I’d just crossed the Shenandoah River after spending the night in a Victorian home in Harpers Ferry W.Va. I was heading to the Potomac bridge below Harpers Ferry, where a pull-off is provided. But the Shenandoah was even lovelier with the sun starting to burn through the bank of fog that hugged the town.
So I dodged the morning commute traffic, scrambled over the concrete barrier to the bridge, walked out over the river and began shooting, all the while wondering if my car would be towed or what kind of fine I would face if tagged.
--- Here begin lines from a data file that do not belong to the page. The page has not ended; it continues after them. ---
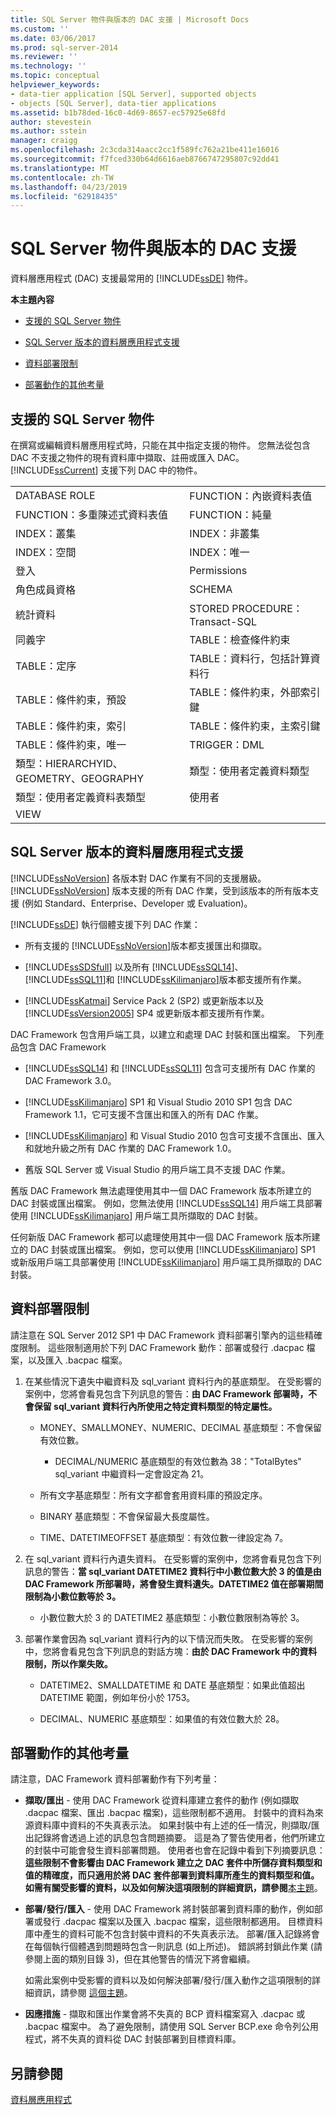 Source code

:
 ```yaml
---
title: SQL Server 物件與版本的 DAC 支援 | Microsoft Docs
ms.custom: ''
ms.date: 03/06/2017
ms.prod: sql-server-2014
ms.reviewer: ''
ms.technology: ''
ms.topic: conceptual
helpviewer_keywords:
- data-tier application [SQL Server], supported objects
- objects [SQL Server], data-tier applications
ms.assetid: b1b78ded-16c0-4d69-8657-ec57925e68fd
author: stevestein
ms.author: sstein
manager: craigg
ms.openlocfilehash: 2c3cda314aacc2cc1f589fc762a21be411e16016
ms.sourcegitcommit: f7fced330b64d6616aeb8766747295807c92dd41
ms.translationtype: MT
ms.contentlocale: zh-TW
ms.lasthandoff: 04/23/2019
ms.locfileid: "62918435"
---
```

# <a name="dac-support-for-sql-server-objects-and-versions"></a>SQL Server 物件與版本的 DAC 支援
  資料層應用程式 (DAC) 支援最常用的 [!INCLUDE[ssDE](../../includes/ssde-md.md)] 物件。  
  
 **本主題內容**  
  
-   [支援的 SQL Server 物件](#SupportedObjects)  
  
-   [SQL Server 版本的資料層應用程式支援](#SupportByVersion)  
  
-   [資料部署限制](#DeploymentLimitations)  
  
-   [部署動作的其他考量](#Considerations)  
  
##  <a name="SupportedObjects"></a> 支援的 SQL Server 物件  
 在撰寫或編輯資料層應用程式時，只能在其中指定支援的物件。 您無法從包含 DAC 不支援之物件的現有資料庫中擷取、註冊或匯入 DAC。 [!INCLUDE[ssCurrent](../../includes/sscurrent-md.md)] 支援下列 DAC 中的物件。  
  
|||  
|-|-|  
|DATABASE ROLE|FUNCTION：內嵌資料表值|  
|FUNCTION：多重陳述式資料表值|FUNCTION：純量|  
|INDEX：叢集|INDEX：非叢集|  
|INDEX：空間|INDEX：唯一|  
|登入|Permissions|  
|角色成員資格|SCHEMA|  
|統計資料|STORED PROCEDURE：Transact-SQL|  
|同義字|TABLE：檢查條件約束|  
|TABLE：定序|TABLE：資料行，包括計算資料行|  
|TABLE：條件約束，預設|TABLE：條件約束，外部索引鍵|  
|TABLE：條件約束，索引|TABLE：條件約束，主索引鍵|  
|TABLE：條件約束，唯一|TRIGGER：DML|  
|類型：HIERARCHYID、GEOMETRY、GEOGRAPHY|類型：使用者定義資料類型|  
|類型：使用者定義資料表類型|使用者|  
|VIEW||  
  
##  <a name="SupportByVersion"></a> SQL Server 版本的資料層應用程式支援  
 [!INCLUDE[ssNoVersion](../../includes/ssnoversion-md.md)] 各版本對 DAC 作業有不同的支援層級。 [!INCLUDE[ssNoVersion](../../includes/ssnoversion-md.md)] 版本支援的所有 DAC 作業，受到該版本的所有版本支援 (例如 Standard、Enterprise、Developer 或 Evaluation)。  
  
 [!INCLUDE[ssDE](../../includes/ssde-md.md)] 執行個體支援下列 DAC 作業：  
  
-   所有支援的 [!INCLUDE[ssNoVersion](../../includes/ssnoversion-md.md)]版本都支援匯出和擷取。  
  
-   [!INCLUDE[ssSDSfull](../../includes/sssdsfull-md.md)] 以及所有 [!INCLUDE[ssSQL14](../../includes/sssql14-md.md)]、 [!INCLUDE[ssSQL11](../../includes/sssql11-md.md)]和 [!INCLUDE[ssKilimanjaro](../../includes/sskilimanjaro-md.md)]版本都支援所有作業。  
  
-   [!INCLUDE[ssKatmai](../../includes/sskatmai-md.md)] Service Pack 2 (SP2) 或更新版本以及 [!INCLUDE[ssVersion2005](../../includes/ssversion2005-md.md)] SP4 或更新版本都支援所有作業。  
  
 DAC Framework 包含用戶端工具，以建立和處理 DAC 封裝和匯出檔案。 下列產品包含 DAC Framework  
  
-   [!INCLUDE[ssSQL14](../../includes/sssql14-md.md)] 和 [!INCLUDE[ssSQL11](../../includes/sssql11-md.md)] 包含可支援所有 DAC 作業的 DAC Framework 3.0。  
  
-   [!INCLUDE[ssKilimanjaro](../../includes/sskilimanjaro-md.md)] SP1 和 Visual Studio 2010 SP1 包含 DAC Framework 1.1，它可支援不含匯出和匯入的所有 DAC 作業。  
  
-   [!INCLUDE[ssKilimanjaro](../../includes/sskilimanjaro-md.md)] 和 Visual Studio 2010 包含可支援不含匯出、匯入和就地升級之所有 DAC 作業的 DAC Framework 1.0。  
  
-   舊版 SQL Server 或 Visual Studio 的用戶端工具不支援 DAC 作業。  
  
 舊版 DAC Framework 無法處理使用其中一個 DAC Framework 版本所建立的 DAC 封裝或匯出檔案。 例如，您無法使用 [!INCLUDE[ssSQL14](../../includes/sssql14-md.md)] 用戶端工具部署使用 [!INCLUDE[ssKilimanjaro](../../includes/sskilimanjaro-md.md)] 用戶端工具所擷取的 DAC 封裝。  
  
 任何新版 DAC Framework 都可以處理使用其中一個 DAC Framework 版本所建立的 DAC 封裝或匯出檔案。 例如，您可以使用 [!INCLUDE[ssKilimanjaro](../../includes/sskilimanjaro-md.md)] SP1 或新版用戶端工具部署使用 [!INCLUDE[ssKilimanjaro](../../includes/sskilimanjaro-md.md)] 用戶端工具所擷取的 DAC 封裝。  
  
##  <a name="DeploymentLimitations"></a> 資料部署限制  
 請注意在 SQL Server 2012 SP1 中 DAC Framework 資料部署引擎內的這些精確度限制。 這些限制適用於下列 DAC Framework 動作：部署或發行 .dacpac 檔案，以及匯入 .bacpac 檔案。  
  
1.  在某些情況下遺失中繼資料及 sql_variant 資料行內的基底類型。 在受影響的案例中，您將會看見包含下列訊息的警告：**由 DAC Framework 部署時，不會保留 sql_variant 資料行內所使用之特定資料類型的特定屬性。**  
  
    -   MONEY、SMALLMONEY、NUMERIC、DECIMAL 基底類型：不會保留有效位數。  
  
        -   DECIMAL/NUMERIC 基底類型的有效位數為 38："TotalBytes" sql_variant 中繼資料一定會設定為 21。  
  
    -   所有文字基底類型：所有文字都會套用資料庫的預設定序。  
  
    -   BINARY 基底類型：不會保留最大長度屬性。  
  
    -   TIME、DATETIMEOFFSET 基底類型：有效位數一律設定為 7。  
  
2.  在 sql_variant 資料行內遺失資料。 在受影響的案例中，您將會看見包含下列訊息的警告：**當 sql_variant DATETIME2 資料行中小數位數大於 3 的值是由 DAC Framework 所部署時，將會發生資料遺失。DATETIME2 值在部署期間限制為小數位數等於 3。**  
  
    -   小數位數大於 3 的 DATETIME2 基底類型：小數位數限制為等於 3。  
  
3.  部署作業會因為 sql_variant 資料行內的以下情況而失敗。 在受影響的案例中，您將會看見包含下列訊息的對話方塊：**由於 DAC Framework 中的資料限制，所以作業失敗。**  
  
    -   DATETIME2、SMALLDATETIME 和 DATE 基底類型：如果此值超出 DATETIME 範圍，例如年份小於 1753。  
  
    -   DECIMAL、NUMERIC 基底類型：如果值的有效位數大於 28。  
  
##  <a name="Considerations"></a> 部署動作的其他考量  
 請注意，DAC Framework 資料部署動作有下列考量：  
  
-   **擷取/匯出** - 使用 DAC Framework 從資料庫建立套件的動作 (例如擷取 .dacpac 檔案、匯出 .bacpac 檔案)，這些限制都不適用。 封裝中的資料為來源資料庫中資料的不失真表示法。 如果封裝中有上述的任一情況，則擷取/匯出記錄將會透過上述的訊息包含問題摘要。 這是為了警告使用者，他們所建立的封裝中可能會發生資料部署問題。 使用者也會在記錄中看到下列摘要訊息：**這些限制不會影響由 DAC Framework 建立之 DAC 套件中所儲存資料類型和值的精確度，而只適用於將 DAC 套件部署到資料庫所產生的資料類型和值。如需有關受影響的資料，以及如何解決這項限制的詳細資訊，請參閱**[本主題](https://go.microsoft.com/fwlink/?LinkId=267086)。  
  
-   **部署/發行/匯入** - 使用 DAC Framework 將封裝部署到資料庫的動作，例如部署或發行 .dacpac 檔案以及匯入 .bacpac 檔案，這些限制都適用。 目標資料庫中產生的資料可能不包含封裝中資料的不失真表示法。 部署/匯入記錄將會在每個執行個體遇到問題時包含一則訊息 (如上所述)。 錯誤將封鎖此作業 (請參閱上面的類別目錄 3)，但在其他警告的情況下將會繼續。  
  
     如需此案例中受影響的資料以及如何解決部署/發行/匯入動作之這項限制的詳細資訊，請參閱 [這個主題](https://go.microsoft.com/fwlink/?LinkId=267087)。  
  
-   **因應措施** - 擷取和匯出作業會將不失真的 BCP 資料檔案寫入 .dacpac 或 .bacpac 檔案中。 為了避免限制，請使用 SQL Server BCP.exe 命令列公用程式，將不失真的資料從 DAC 封裝部署到目標資料庫。  
  
## <a name="see-also"></a>另請參閱  
 [資料層應用程式](data-tier-applications.md)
This was a labor of love. As a child I recall crossing the Shenandoah on this very bridge, my father driving, and being so impressed with river’s rugged beauty. It was nothing like the rivers back in Ohio, muddy, narrow and prosaic. Here was a river with rocks like fans, broad and dotted with islands and diverted for power. A river with a history, flowing through one of the most beautiful valleys in the East.
I returned to Harpers Ferry several times as an adult, but I never was happy with the images of this river that I captured. They never matched the magnificence of that memory from 50 years ago.
This morning, however, was different. This morning was it.
And I took the chance. I risked losing my car, a fine, embarrassment, even personal injury as I dashed through the traffic.
Those are kinds of things you do for love. When you finally find that which measures up to your memory, you risk it all.
And sometimes, some sublime moments, it is worth it all.
I made it back to the car unscathed. About a quarter mile up the road, a Virginia State Police trooper was doing speed patrol. I am glad the officer was preoccupied and didn’t notice my illegally parked car.
What we do for love, we do for beauty, we do for memory.
And sometimes all we end up with is the memory.